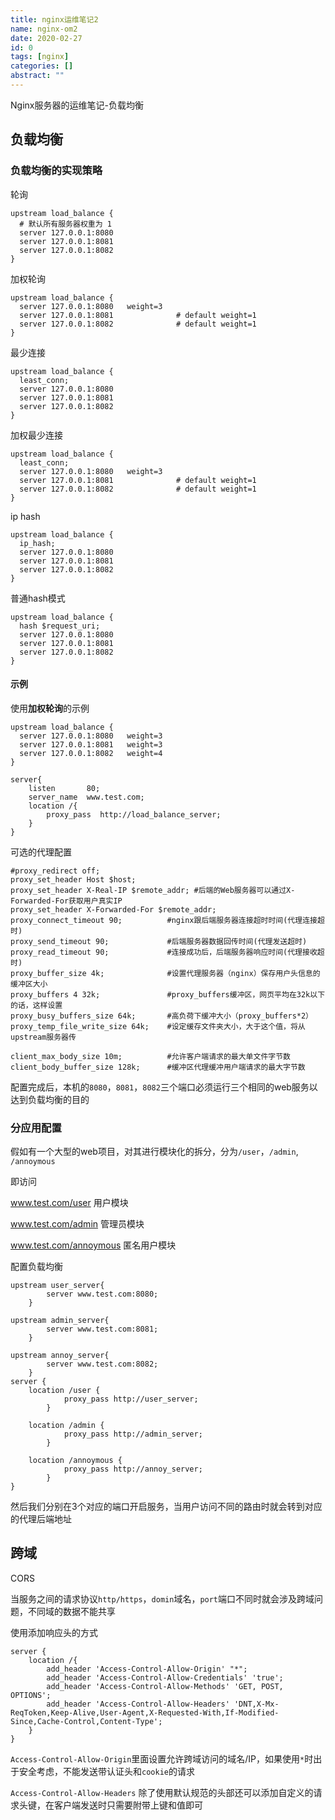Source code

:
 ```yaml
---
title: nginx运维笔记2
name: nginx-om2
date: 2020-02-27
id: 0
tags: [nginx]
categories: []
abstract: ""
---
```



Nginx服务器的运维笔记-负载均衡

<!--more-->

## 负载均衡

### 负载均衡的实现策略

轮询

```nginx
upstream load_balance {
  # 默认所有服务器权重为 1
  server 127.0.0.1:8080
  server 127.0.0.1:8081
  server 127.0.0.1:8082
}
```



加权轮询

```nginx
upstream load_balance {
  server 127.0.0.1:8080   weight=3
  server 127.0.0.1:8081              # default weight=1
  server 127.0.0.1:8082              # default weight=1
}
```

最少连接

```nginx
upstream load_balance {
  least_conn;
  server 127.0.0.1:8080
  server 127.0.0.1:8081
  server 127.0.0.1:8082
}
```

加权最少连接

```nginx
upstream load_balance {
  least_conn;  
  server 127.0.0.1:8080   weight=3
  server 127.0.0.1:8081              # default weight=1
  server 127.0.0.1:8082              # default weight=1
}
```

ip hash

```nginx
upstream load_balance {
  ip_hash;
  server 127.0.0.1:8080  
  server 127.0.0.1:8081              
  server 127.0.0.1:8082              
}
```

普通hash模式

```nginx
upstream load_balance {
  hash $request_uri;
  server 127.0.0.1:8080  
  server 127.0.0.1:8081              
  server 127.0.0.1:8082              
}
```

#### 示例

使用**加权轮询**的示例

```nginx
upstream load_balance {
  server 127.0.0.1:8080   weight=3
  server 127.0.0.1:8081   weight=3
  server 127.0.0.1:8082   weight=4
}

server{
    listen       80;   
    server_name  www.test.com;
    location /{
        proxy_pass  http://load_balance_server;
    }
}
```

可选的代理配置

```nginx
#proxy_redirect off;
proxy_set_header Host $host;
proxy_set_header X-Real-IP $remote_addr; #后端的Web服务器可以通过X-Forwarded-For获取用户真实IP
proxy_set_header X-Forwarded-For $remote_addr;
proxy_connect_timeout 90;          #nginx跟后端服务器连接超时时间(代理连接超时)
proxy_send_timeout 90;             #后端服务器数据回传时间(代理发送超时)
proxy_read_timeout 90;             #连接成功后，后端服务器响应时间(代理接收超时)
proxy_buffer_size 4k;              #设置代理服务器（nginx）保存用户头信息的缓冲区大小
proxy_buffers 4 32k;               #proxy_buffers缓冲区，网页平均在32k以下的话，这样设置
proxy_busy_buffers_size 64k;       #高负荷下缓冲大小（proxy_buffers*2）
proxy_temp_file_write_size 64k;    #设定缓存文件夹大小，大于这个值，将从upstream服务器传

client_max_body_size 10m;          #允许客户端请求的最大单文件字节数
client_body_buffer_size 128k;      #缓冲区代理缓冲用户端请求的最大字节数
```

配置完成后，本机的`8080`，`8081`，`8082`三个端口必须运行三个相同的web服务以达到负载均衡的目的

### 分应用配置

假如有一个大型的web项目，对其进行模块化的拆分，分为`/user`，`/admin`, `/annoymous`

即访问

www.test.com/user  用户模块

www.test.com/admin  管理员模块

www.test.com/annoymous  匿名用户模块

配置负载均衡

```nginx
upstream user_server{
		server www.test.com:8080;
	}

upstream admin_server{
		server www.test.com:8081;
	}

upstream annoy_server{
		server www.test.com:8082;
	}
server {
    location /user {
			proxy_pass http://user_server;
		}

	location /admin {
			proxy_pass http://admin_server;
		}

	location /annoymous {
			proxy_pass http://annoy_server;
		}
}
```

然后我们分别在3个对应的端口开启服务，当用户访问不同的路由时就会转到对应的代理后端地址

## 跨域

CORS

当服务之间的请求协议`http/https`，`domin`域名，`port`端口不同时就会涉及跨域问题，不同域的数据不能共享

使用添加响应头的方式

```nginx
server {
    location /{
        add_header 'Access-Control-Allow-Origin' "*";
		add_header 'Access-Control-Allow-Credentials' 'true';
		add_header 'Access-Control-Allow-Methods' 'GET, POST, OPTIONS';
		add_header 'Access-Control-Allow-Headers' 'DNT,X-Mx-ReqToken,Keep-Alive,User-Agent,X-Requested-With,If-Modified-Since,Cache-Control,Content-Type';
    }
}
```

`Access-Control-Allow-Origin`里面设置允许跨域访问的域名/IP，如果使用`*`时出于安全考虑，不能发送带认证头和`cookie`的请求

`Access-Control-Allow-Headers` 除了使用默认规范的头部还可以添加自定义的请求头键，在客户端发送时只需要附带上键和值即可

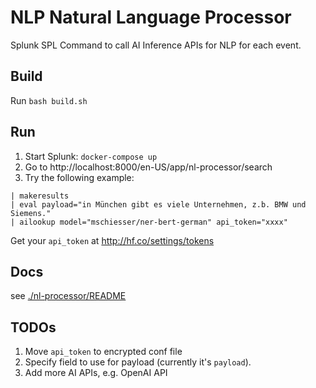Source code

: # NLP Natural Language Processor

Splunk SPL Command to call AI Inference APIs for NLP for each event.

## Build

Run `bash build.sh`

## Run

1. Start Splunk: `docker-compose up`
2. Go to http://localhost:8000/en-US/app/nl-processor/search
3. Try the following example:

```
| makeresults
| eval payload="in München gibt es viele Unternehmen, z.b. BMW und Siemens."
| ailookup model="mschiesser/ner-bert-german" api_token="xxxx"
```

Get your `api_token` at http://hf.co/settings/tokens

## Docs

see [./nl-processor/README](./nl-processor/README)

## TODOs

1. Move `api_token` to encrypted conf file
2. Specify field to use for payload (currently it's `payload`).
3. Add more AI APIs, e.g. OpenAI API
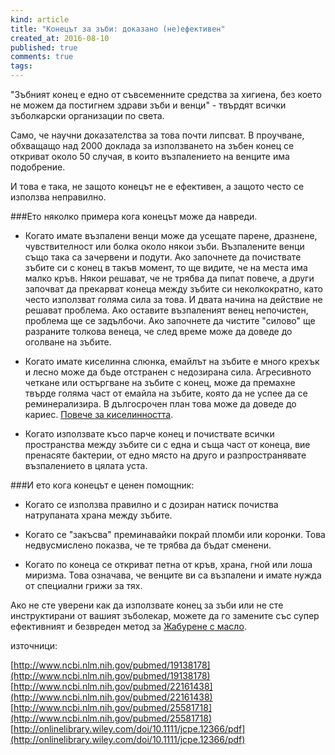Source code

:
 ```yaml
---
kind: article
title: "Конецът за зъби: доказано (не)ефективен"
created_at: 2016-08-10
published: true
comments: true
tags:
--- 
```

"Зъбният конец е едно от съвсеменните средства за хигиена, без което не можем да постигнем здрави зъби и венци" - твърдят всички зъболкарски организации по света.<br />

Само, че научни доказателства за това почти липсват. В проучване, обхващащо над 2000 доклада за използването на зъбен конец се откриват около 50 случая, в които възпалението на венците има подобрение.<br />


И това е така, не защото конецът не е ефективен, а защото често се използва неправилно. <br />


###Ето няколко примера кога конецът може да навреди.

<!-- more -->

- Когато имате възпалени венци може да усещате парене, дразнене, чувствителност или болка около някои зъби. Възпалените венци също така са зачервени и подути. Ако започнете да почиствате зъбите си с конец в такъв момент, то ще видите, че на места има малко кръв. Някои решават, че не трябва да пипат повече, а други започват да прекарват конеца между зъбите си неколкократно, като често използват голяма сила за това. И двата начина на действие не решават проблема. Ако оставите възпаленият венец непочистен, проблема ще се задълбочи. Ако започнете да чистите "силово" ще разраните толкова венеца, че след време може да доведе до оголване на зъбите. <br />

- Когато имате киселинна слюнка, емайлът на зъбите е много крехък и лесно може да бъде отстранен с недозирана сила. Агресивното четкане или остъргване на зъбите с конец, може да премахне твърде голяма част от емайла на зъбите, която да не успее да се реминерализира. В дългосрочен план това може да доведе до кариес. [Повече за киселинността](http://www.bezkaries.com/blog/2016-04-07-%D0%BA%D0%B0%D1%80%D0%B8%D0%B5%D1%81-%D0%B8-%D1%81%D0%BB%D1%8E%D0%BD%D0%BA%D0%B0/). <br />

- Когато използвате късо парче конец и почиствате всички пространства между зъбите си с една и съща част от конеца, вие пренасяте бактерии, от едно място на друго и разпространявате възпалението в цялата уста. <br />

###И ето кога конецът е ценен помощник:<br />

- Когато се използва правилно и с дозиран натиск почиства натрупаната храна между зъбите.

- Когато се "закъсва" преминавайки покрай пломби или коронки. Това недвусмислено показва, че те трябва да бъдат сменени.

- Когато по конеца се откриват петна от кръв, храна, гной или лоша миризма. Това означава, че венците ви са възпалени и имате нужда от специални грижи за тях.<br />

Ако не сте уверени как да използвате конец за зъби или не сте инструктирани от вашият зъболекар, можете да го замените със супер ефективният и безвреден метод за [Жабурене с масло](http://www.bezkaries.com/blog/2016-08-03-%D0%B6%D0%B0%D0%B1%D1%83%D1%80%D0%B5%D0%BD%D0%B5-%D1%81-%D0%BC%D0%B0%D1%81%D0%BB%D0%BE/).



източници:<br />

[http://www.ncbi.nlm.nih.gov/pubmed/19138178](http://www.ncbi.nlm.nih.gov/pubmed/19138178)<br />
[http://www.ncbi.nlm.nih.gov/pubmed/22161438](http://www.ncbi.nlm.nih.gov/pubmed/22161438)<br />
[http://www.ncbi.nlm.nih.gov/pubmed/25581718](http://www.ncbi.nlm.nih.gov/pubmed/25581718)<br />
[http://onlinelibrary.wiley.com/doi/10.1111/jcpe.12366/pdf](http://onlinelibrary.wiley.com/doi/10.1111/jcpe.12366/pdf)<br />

§ BRIEF
Starting at the line that contains "източници:<br />", restate word for word every line through the last one in the records above. Return nothing else.

§ RESULT
източници:<br />

[http://www.ncbi.nlm.nih.gov/pubmed/19138178](http://www.ncbi.nlm.nih.gov/pubmed/19138178)<br />
[http://www.ncbi.nlm.nih.gov/pubmed/22161438](http://www.ncbi.nlm.nih.gov/pubmed/22161438)<br />
[http://www.ncbi.nlm.nih.gov/pubmed/25581718](http://www.ncbi.nlm.nih.gov/pubmed/25581718)<br />
[http://onlinelibrary.wiley.com/doi/10.1111/jcpe.12366/pdf](http://onlinelibrary.wiley.com/doi/10.1111/jcpe.12366/pdf)<br />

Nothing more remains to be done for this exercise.